Please return every record exactly as it appears.

Dataset records:
------------------------------

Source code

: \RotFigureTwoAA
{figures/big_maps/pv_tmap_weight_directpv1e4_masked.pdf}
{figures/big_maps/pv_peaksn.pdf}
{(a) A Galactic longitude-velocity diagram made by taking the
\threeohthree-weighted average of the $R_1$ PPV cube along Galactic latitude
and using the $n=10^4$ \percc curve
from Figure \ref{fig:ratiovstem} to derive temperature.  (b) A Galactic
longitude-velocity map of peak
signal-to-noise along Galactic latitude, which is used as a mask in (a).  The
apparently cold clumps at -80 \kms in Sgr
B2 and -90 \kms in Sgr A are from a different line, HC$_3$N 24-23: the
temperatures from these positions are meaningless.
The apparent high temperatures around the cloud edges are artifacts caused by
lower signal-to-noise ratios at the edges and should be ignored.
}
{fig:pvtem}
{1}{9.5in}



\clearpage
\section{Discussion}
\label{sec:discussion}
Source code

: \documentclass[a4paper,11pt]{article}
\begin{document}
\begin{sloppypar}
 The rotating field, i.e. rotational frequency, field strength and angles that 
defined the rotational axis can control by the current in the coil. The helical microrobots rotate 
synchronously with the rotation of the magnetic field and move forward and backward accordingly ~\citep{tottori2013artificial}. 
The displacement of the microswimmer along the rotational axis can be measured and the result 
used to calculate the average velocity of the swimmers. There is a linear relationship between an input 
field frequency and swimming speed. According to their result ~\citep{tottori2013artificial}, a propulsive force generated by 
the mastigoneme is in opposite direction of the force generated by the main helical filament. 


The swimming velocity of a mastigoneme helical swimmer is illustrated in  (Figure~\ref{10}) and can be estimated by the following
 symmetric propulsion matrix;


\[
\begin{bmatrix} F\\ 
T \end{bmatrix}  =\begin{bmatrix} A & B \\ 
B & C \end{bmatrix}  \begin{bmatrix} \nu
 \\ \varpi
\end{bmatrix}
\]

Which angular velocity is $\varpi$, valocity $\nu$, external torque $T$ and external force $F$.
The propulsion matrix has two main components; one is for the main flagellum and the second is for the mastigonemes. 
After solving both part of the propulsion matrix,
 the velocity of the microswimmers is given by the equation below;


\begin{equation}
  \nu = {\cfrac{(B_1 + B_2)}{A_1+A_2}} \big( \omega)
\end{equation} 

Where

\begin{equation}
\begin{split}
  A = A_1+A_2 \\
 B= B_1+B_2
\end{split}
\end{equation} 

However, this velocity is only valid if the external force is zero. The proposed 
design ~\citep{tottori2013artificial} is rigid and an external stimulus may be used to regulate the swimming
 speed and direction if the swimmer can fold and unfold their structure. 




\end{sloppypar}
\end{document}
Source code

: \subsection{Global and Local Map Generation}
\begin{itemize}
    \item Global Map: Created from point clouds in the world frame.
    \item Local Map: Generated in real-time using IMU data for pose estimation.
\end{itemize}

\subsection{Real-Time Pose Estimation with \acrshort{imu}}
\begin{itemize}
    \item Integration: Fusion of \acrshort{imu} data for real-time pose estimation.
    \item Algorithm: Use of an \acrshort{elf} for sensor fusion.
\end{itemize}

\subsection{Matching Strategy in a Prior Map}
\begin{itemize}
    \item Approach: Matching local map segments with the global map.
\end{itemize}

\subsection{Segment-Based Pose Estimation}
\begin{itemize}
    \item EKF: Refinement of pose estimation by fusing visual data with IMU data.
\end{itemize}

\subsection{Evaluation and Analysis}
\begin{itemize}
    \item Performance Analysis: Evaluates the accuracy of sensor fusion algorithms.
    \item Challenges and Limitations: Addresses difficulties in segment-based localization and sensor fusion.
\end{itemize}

------------------------------

Exercise output:
Source code

: \RotFigureTwoAA
{figures/big_maps/pv_tmap_weight_directpv1e4_masked.pdf}
{figures/big_maps/pv_peaksn.pdf}
{(a) A Galactic longitude-velocity diagram made by taking the
\threeohthree-weighted average of the $R_1$ PPV cube along Galactic latitude
and using the $n=10^4$ \percc curve
from Figure \ref{fig:ratiovstem} to derive temperature.  (b) A Galactic
longitude-velocity map of peak
signal-to-noise along Galactic latitude, which is used as a mask in (a).  The
apparently cold clumps at -80 \kms in Sgr
B2 and -90 \kms in Sgr A are from a different line, HC$_3$N 24-23: the
temperatures from these positions are meaningless.
The apparent high temperatures around the cloud edges are artifacts caused by
lower signal-to-noise ratios at the edges and should be ignored.
}
{fig:pvtem}
{1}{9.5in}



\clearpage
\section{Discussion}
\label{sec:discussion}
Source code

: \documentclass[a4paper,11pt]{article}
\begin{document}
\begin{sloppypar}
 The rotating field, i.e. rotational frequency, field strength and angles that 
defined the rotational axis can control by the current in the coil. The helical microrobots rotate 
synchronously with the rotation of the magnetic field and move forward and backward accordingly ~\citep{tottori2013artificial}. 
The displacement of the microswimmer along the rotational axis can be measured and the result 
used to calculate the average velocity of the swimmers. There is a linear relationship between an input 
field frequency and swimming speed. According to their result ~\citep{tottori2013artificial}, a propulsive force generated by 
the mastigoneme is in opposite direction of the force generated by the main helical filament. 


The swimming velocity of a mastigoneme helical swimmer is illustrated in  (Figure~\ref{10}) and can be estimated by the following
 symmetric propulsion matrix;


\[
\begin{bmatrix} F\\ 
T \end{bmatrix}  =\begin{bmatrix} A & B \\ 
B & C \end{bmatrix}  \begin{bmatrix} \nu
 \\ \varpi
\end{bmatrix}
\]

Which angular velocity is $\varpi$, valocity $\nu$, external torque $T$ and external force $F$.
The propulsion matrix has two main components; one is for the main flagellum and the second is for the mastigonemes. 
After solving both part of the propulsion matrix,
 the velocity of the microswimmers is given by the equation below;


\begin{equation}
  \nu = {\cfrac{(B_1 + B_2)}{A_1+A_2}} \big( \omega)
\end{equation} 

Where

\begin{equation}
\begin{split}
  A = A_1+A_2 \\
 B= B_1+B_2
\end{split}
\end{equation} 

However, this velocity is only valid if the external force is zero. The proposed 
design ~\citep{tottori2013artificial} is rigid and an external stimulus may be used to regulate the swimming
 speed and direction if the swimmer can fold and unfold their structure. 




\end{sloppypar}
\end{document}
Source code

: \subsection{Global and Local Map Generation}
\begin{itemize}
    \item Global Map: Created from point clouds in the world frame.
    \item Local Map: Generated in real-time using IMU data for pose estimation.
\end{itemize}

\subsection{Real-Time Pose Estimation with \acrshort{imu}}
\begin{itemize}
    \item Integration: Fusion of \acrshort{imu} data for real-time pose estimation.
    \item Algorithm: Use of an \acrshort{elf} for sensor fusion.
\end{itemize}

\subsection{Matching Strategy in a Prior Map}
\begin{itemize}
    \item Approach: Matching local map segments with the global map.
\end{itemize}

\subsection{Segment-Based Pose Estimation}
\begin{itemize}
    \item EKF: Refinement of pose estimation by fusing visual data with IMU data.
\end{itemize}

\subsection{Evaluation and Analysis}
\begin{itemize}
    \item Performance Analysis: Evaluates the accuracy of sensor fusion algorithms.
    \item Challenges and Limitations: Addresses difficulties in segment-based localization and sensor fusion.
\end{itemize}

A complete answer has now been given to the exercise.